Guiding Principles

Through the application of these guiding principles, borrowers will be able to expect a high level of service and accountability from nonprofit, state-based, and state-chartered organizations (hereafter EFC members) who make education loans, including support services as well as timely and accurate responses to inquiries and complaints.

Student Support & Outreach Programs

EFC members serve as trusted guides, assisting students and their families in navigating postsecondary education options and offering free services related to accessing and paying for postsecondary credentials. To this end, EFC members that make education loans should:

  • Offer and/or partner with K12 schools and other organizations in their state that offer FAFSA completion assistance and information on financial aid options and processes, including assistance with understanding financial aid offers.
  • Provide financial literacy education in coordination with local education agencies and employers, which may include information about projected salaries and return on investment for specific degree and certificate programs.
  • Assist borrowers and their families with managing the repayment of any loans taken out through the organization; this assistance should be provided within the context of all education debt held by the borrower and their family.
  • Provide and/or partner with in-state organizations that provide services and specific outreach to historically marginalized students.

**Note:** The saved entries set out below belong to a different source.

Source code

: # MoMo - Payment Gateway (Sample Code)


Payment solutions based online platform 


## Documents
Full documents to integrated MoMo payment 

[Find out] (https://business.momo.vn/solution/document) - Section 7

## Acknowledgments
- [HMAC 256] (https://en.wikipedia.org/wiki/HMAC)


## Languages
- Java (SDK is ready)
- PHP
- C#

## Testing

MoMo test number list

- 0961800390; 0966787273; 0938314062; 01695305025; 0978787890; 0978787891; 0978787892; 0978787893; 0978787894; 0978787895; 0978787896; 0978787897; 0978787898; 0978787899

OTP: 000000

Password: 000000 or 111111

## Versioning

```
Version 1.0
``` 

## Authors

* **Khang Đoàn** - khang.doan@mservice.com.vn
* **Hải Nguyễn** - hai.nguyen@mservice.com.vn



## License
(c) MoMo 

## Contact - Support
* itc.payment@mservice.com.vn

Encourage Smart & Responsible Borrowing

EFC members encourage families to make the best possible decisions for their individual circumstances. To this end, EFC members that make education loans should:

  • Encourage students to exhaust their grant and scholarship aid, Federal Direct Stafford Loans and Federal Direct Unsubsidized Stafford Loans, and available family resources before taking out any other type of in-school loan.
  • Educate families on how Federal Parent PLUS Loans differ from Federal Stafford Loans, including that Parent PLUS Loans lack access to income-driven repayment plans and forgiveness programs, the loans are the responsibility of the parent, and they have higher fees and interest rates than other federal student loans.
  • Clearly communicate the pros and cons of refinancing a federal loan into a non-federal loan, including the loss of federal benefits.
  • For private in-school loans, require that schools certify the enrollment, cost of education, and financial aid of each borrower to avoid unintentional over-borrowing. 
  • Advise students and families to borrow only the amount they need. Selecting and paying for college is a family decision and, as such, the student and family need to understand the total cost of the college selected. Family members borrowing on behalf of a student or cosigning a student loan should be counseled to understand their rights and responsibilities in regard to repaying education loan debt.

Affordable Loan Terms & Repayment Options

EFC members offer low-cost loans with transparent terms. To this end, EFC members that make education loans should:

  • Offer a low-interest rate loan, including a fixed rate option, and no origination fee.
  • Prominently disclose the annual percentage rate, financing costs, total cost of the loan, and other terms and benefits to the borrower prior to loan origination.
  • Offer one or more flexible repayment options to meet the needs of families’ varying financial situations and allow borrowers to prepay without penalty. 
  • Proactively communicate with borrowers and cosigners to inform them of their rights, responsibilities, and repayment options.
  • Explore partnership opportunities to assist borrowers in paying down their education loan debt.

Help For Borrowers In Distress

EFC members work closely with borrowers experiencing personal hardship or financial difficulties to offer guidance and assistance. To this end, EFC members that make education loans should:

  • Proactively make every reasonable effort within existing laws and regulations to contact private student loan borrowers who are behind on their payments to assist them with getting their loans out of delinquency. Strategies to help borrowers may include but are not limited to a short deferment or forbearance, a temporary reduced payment plan, and refinancing options. 
  • Forgive the loan(s) for a student borrower who is the beneficiary of the loan proceeds who dies or becomes totally and permanently disabled after the full disbursement of the loan, and proactively inform borrowers and/or family members who are eligible for forgiveness. If the loan of a deceased or totally and permanently disabled student borrower has a cosigner, the cosigner should be released from the obligation and the loan forgiven.
  • Adhere to their long-standing practice of not accelerating or placing a good-standing loan in auto default due to a cosigner’s death or bankruptcy filing.
  • Whenever possible, work with individual borrowers who have defaulted on their loans, or who are experiencing long-term financial hardship, to modify their repayment plan to help the borrower return to, and stay on track with, their repayment and mitigate the negative consequences of default.
  • In the event that collection activities are employed, charge only those collection fees that are reasonable in relation to the cost of collecting the debt.

Last Updated: September 2024

This serves as a guiding statement for EFC members that make loans to cover educational expenses and/or loans to refinance existing education loan debt. It outlines the general principles these organizations should follow to promote borrower success. Through the application of these guiding principles, borrowers can expect a high level of service and accountability from EFC members that make education loans, including support services and timely and accurate responses to inquiries and complaints.